## Lab 2a: Simple Logic Neural Networks¶

### Introduction¶

In this notebook you will learn how to use conx to create, train, and test simple neural networks. The conx library is built on top of keras, which is in turn built on top of tensorflow.

### Defining a Network¶

Here are the steps you need to go through to create a neural network in conx.

1. Import the conx library.
2. Construct a Network object.
3. Add layers to the Network, starting with the input and ending with the output. For any non-input layer, specify the size of each layer as well as the activation function to use.
4. Connect the layers.
5. Compile the network, giving it a loss and optimizer. Below we use the Stochastic Gradient Descent (SGD) optimizer with a particular learning rate (lr) and momentum.
6. Verify that the Network has the correct structure by creating a summary of the model.

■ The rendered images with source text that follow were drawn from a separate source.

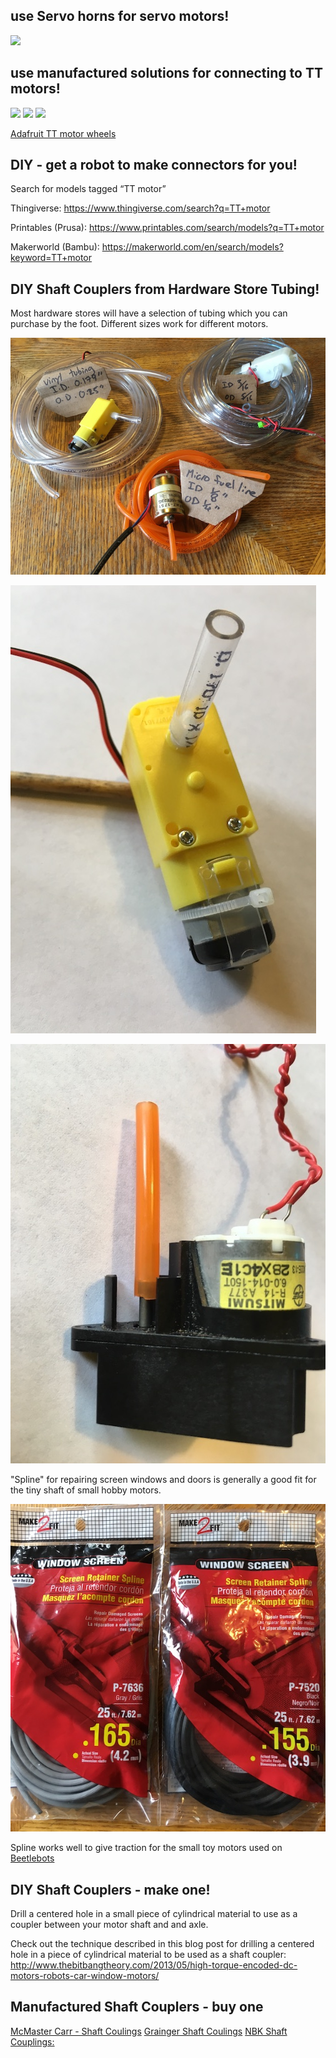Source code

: ## use Servo horns for servo motors!

<!-- ![Servo Horns](images/servoHorns.jpg) -->
<img src="/images/ShaftCoupling/TTmotor_paddleWheel.jpg" width="450">

## use manufactured solutions for connecting to TT motors!

<!-- ![TTmotor Paddle Wheel](images/TTmotor_paddleWheel.jpg) -->
<img src="/images/ShaftCoupling/TTmotor_paddleWheel.jpg" width="450">

<!-- ![TTmotor Pulley Wheel](images/TTmotor_pulleyWheel.jpg) -->
<img src="/images/ShaftCoupling/TTmotor_pulleyWheel.jpg" width="450">

<img src="/images/ShaftCoupling/TTmotor_TechnicsWheel.jpg" width="450">

[Adafruit TT motor wheels](https://www.adafruit.com/search?q=TT+motor+wheel)

## DIY - get a robot to make connectors for you!

Search for models tagged “TT motor”

Thingiverse: https://www.thingiverse.com/search?q=TT+motor

Printables (Prusa): https://www.printables.com/search/models?q=TT+motor

Makerworld (Bambu): https://makerworld.com/en/search/models?keyword=TT+motor




## DIY Shaft Couplers from Hardware Store Tubing!
  
Most hardware stores will have a selection of tubing which you can purchase by the foot. Different sizes work for different motors. 
  
![Vinyl Tubing](images/VinylTubing.jpg) 

![TT Motor with Vinyl Shaft Coupler](images/TTMotor_WithVinylShaftCoupler.jpg) 

![Hospital Motor with fuel line coupler.jpg](images/HospitalMotor_withFuelLine.jpg)

"Spline" for repairing screen windows and doors is generally a good fit for the tiny shaft of small hobby motors.

![Spline](images/Spline.jpg)

Spline works well to give traction for the small toy motors used on [Beetlebots](https://makezine.com/projects/make-12/beetlebots/)


## DIY Shaft Couplers - make one!

Drill a centered hole in a small piece of cylindrical material to use as a coupler between your motor shaft and and axle.

Check out the technique described in this blog post for drilling a centered hole in a piece of cylindrical material to be used as a shaft coupler: http://www.thebitbangtheory.com/2013/05/high-torque-encoded-dc-motors-robots-car-window-motors/


## Manufactured Shaft Couplers - buy one

[McMaster Carr - Shaft Coulings](https://www.mcmaster.com/shaft-couplings/)
[Grainger Shaft Coulings](https://www.grainger.com/category/power-transmission/shaft-couplings-collars-and-universal-joints)
[NBK Shaft Couplings:](https://www.nbk1560.com/en-US/products/coupling/couplicon/?gclid=Cj0KCQiAoY-PBhCNARIsABcz773Dp9iZv4wEpHo0CxMjjO2Ldcx8zSvrPdtyZYVgNO41UH2fVYFc_aYaAq2LEALw_wcB)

For our first conx network we will be learning logical OR, which will take 2 input values reprenting True/False and outputs True/False.

In [1]:
from conx import *

Using TensorFlow backend.

In [2]:
or_net = Network("or")
or_net.connect()
or_net.compile(loss="mse", optimizer=SGD(lr=0.1, momentum=0.9))
or_net.model.summary()

_________________________________________________________________
Layer (type)                 Output Shape              Param #
=================================================================
input (InputLayer)           (None, 2)                 0
_________________________________________________________________
output (Dense)               (None, 1)                 3
=================================================================
Total params: 3
Trainable params: 3
Non-trainable params: 0
_________________________________________________________________


The number of parameters in a network is based on the size of the layers. Each layer automatically has an additional node, called the bias, which is fully connected to the next layer. So to determine the number of paramters between any two layers, the formula is: (size(layer1) + 1) * size(layer2). So for this simple network, we have (size(input) + 1) * size(output) = (2+1) * 1 = 3.

### Defining a Dataset¶

In order to train a neural network you will need to define a dataset. For small datasets, you can manually add the pairs of input patterns and target patterns one at a time. We will be using two inputs (using 1 to represent True and 0 to represent False) and outputting the OR of the two inputs, where OR(0,0)=0, OR(0,1)=1, OR(1,0)=1, and OR(1,1)=1. Using the clear method ensures that you won't add duplicates of the patterns as you are testing within a notebook.

In [3]:
or_net.dataset.clear()
or_net.dataset.summary()

Input Summary:
count  : 4 (4 for training, 0 for testing)
shape  : (2,)
range  : (0.0, 1.0)
Target Summary:
count  : 4 (4 for training, 0 for testing)
shape  : (1,)
range  : (0.0, 1.0)


Typically, you would divide the dataset into two subsets, one for training and another for validation. After each pass through the training set, the weights of the network are fixed and the validation set is tested to provide feedback on how well the network is learning. This works best when the validation set is distinct from the training set. For small datasets, like the case with the OR problem, we don't have enough examples to create two separate datasets. If no validation set is provided, then the training set is also used as the validation set.

### Training a Network¶

Use the reset method, prior to training, to ensure that the network's parameters are re-initialized to random values. Next the train method is called. The train method takes the following paramters.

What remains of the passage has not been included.